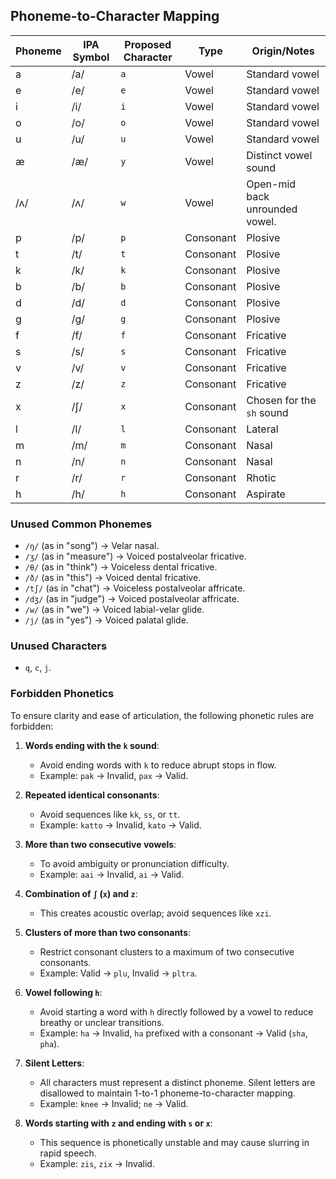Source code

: ## Phoneme-to-Character Mapping

| **Phoneme** | **IPA Symbol** | **Proposed Character** | **Type**    | **Origin/Notes**        |
|-------------|----------------|-------------------------|-------------|--------------------------|
| a           | /a/            | `a`                   | Vowel       | Standard vowel           |
| e           | /e/            | `e`                   | Vowel       | Standard vowel           |
| i           | /i/            | `i`                   | Vowel       | Standard vowel           |
| o           | /o/            | `o`                   | Vowel       | Standard vowel           |
| u           | /u/            | `u`                   | Vowel       | Standard vowel           |
| æ           | /æ/            | `y`                   | Vowel       | Distinct vowel sound     |
| /ʌ/         | /ʌ/            | `w`                   | Vowel       | Open-mid back unrounded vowel. |
| p           | /p/            | `p`                   | Consonant   | Plosive                  |
| t           | /t/            | `t`                   | Consonant   | Plosive                  |
| k           | /k/            | `k`                   | Consonant   | Plosive                  |
| b           | /b/            | `b`                   | Consonant   | Plosive                  |
| d           | /d/            | `d`                   | Consonant   | Plosive                  |
| g           | /g/            | `g`                   | Consonant   | Plosive                  |
| f           | /f/            | `f`                   | Consonant   | Fricative                |
| s           | /s/            | `s`                   | Consonant   | Fricative                |
| v           | /v/            | `v`                   | Consonant   | Fricative                |
| z           | /z/            | `z`                   | Consonant   | Fricative                |
| x           | /ʃ/            | `x`                   | Consonant   | Chosen for the `sh` sound |
| l           | /l/            | `l`                   | Consonant   | Lateral                  |
| m           | /m/            | `m`                   | Consonant   | Nasal                    |
| n           | /n/            | `n`                   | Consonant   | Nasal                    |
| r           | /r/            | `r`                   | Consonant   | Rhotic                   |
| h           | /h/            | `h`                   | Consonant   | Aspirate                 |

### Unused Common Phonemes
- `/ŋ/` (as in "song") → Velar nasal.
- `/ʒ/` (as in "measure") → Voiced postalveolar fricative.
- `/θ/` (as in "think") → Voiceless dental fricative.
- `/ð/` (as in "this") → Voiced dental fricative.
- `/tʃ/` (as in "chat") → Voiceless postalveolar affricate.
- `/dʒ/` (as in "judge") → Voiced postalveolar affricate.
- `/w/` (as in "we") → Voiced labial-velar glide.
- `/j/` (as in "yes") → Voiced palatal glide.

### Unused Characters
- `q`, `c`, `j`.

### Forbidden Phonetics

To ensure clarity and ease of articulation, the following phonetic rules are forbidden:

1. **Words ending with the `k` sound**:
    - Avoid ending words with `k` to reduce abrupt stops in flow.
    - Example: `pak` → Invalid, `pax` → Valid.

2. **Repeated identical consonants**:
    - Avoid sequences like `kk`, `ss`, or `tt`.
    - Example: `katto` → Invalid, `kato` → Valid.

3. **More than two consecutive vowels**:
    - To avoid ambiguity or pronunciation difficulty.
    - Example: `aai` → Invalid, `ai` → Valid.

4. **Combination of `ʃ` (`x`) and `z`**:
    - This creates acoustic overlap; avoid sequences like `xzi`.

5. **Clusters of more than two consonants**:
    - Restrict consonant clusters to a maximum of two consecutive consonants.
    - Example: Valid → `plu`, Invalid → `pltra`.

6. **Vowel following `h`**:
    - Avoid starting a word with `h` directly followed by a vowel to reduce breathy or unclear transitions.
    - Example: `ha` → Invalid, `ha` prefixed with a consonant → Valid (`sha`, `pha`).

7. **Silent Letters**:
    - All characters must represent a distinct phoneme. Silent letters are disallowed to maintain 1-to-1 phoneme-to-character mapping.
    - Example: `knee` → Invalid; `ne` → Valid.

8. **Words starting with `z` and ending with `s` or `x`**:
    - This sequence is phonetically unstable and may cause slurring in rapid speech.
    - Example: `zis`, `zix` → Invalid.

--------------------

TASK DETAILS —
Which lines above include "dental"? Show each of them by copying it.

RESPONSE BELOW —
- `/θ/` (as in "think") → Voiceless dental fricative.
- `/ð/` (as in "this") → Voiced dental fricative.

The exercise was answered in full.